=== THE PROBLEM ===
Determine how many lines in the entries below include the word "functionality", and reply with that number alone.

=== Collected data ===
== Segment start ==

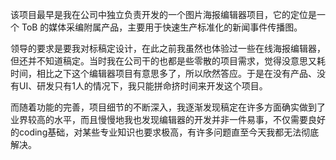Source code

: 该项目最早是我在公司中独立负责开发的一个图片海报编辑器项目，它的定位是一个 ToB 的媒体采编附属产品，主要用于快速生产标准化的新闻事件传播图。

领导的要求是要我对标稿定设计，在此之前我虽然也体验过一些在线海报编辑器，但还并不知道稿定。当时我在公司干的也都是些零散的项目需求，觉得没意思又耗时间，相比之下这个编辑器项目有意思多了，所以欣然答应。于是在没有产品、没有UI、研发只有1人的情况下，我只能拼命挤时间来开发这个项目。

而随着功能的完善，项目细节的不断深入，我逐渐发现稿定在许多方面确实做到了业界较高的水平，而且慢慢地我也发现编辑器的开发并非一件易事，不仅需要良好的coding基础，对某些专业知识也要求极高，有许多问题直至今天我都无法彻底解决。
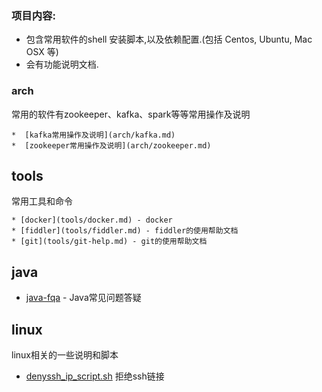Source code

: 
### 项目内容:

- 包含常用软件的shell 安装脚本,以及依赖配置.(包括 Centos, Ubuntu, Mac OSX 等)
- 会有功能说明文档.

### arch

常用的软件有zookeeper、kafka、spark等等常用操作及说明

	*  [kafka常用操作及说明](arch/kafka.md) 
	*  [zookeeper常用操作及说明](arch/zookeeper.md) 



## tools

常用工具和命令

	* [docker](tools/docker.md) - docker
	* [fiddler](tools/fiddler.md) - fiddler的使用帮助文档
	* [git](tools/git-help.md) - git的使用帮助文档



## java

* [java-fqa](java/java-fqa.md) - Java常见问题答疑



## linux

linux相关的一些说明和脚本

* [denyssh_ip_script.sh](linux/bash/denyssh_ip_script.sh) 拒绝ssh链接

== Segment end ==
== Segment start ==

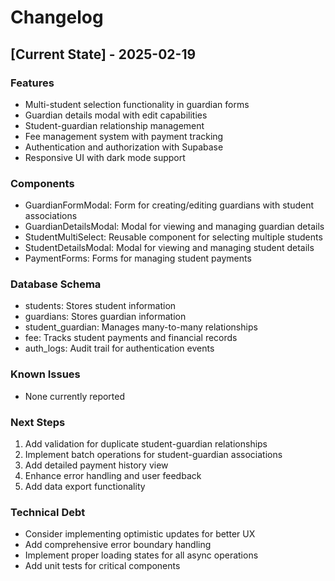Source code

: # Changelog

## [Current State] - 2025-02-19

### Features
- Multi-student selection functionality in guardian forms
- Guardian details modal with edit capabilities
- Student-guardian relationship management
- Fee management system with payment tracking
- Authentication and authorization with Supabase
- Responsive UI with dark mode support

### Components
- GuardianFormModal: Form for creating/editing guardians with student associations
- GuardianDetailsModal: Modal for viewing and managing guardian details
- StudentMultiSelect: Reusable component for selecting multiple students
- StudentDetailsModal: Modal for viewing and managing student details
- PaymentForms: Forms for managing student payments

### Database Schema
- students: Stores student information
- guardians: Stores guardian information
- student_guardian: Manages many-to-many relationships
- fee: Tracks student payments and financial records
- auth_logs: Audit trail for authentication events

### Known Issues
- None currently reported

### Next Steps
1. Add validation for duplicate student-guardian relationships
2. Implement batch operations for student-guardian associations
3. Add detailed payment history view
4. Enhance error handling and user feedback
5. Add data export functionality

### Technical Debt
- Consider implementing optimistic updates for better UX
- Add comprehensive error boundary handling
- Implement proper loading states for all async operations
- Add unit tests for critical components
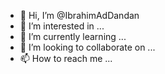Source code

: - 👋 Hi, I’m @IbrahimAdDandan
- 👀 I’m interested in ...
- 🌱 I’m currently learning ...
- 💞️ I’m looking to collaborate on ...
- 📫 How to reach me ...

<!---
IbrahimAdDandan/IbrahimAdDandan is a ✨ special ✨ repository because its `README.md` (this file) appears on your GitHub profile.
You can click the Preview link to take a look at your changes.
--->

== Segment end ==

=== YOUR RESPONSE ===
2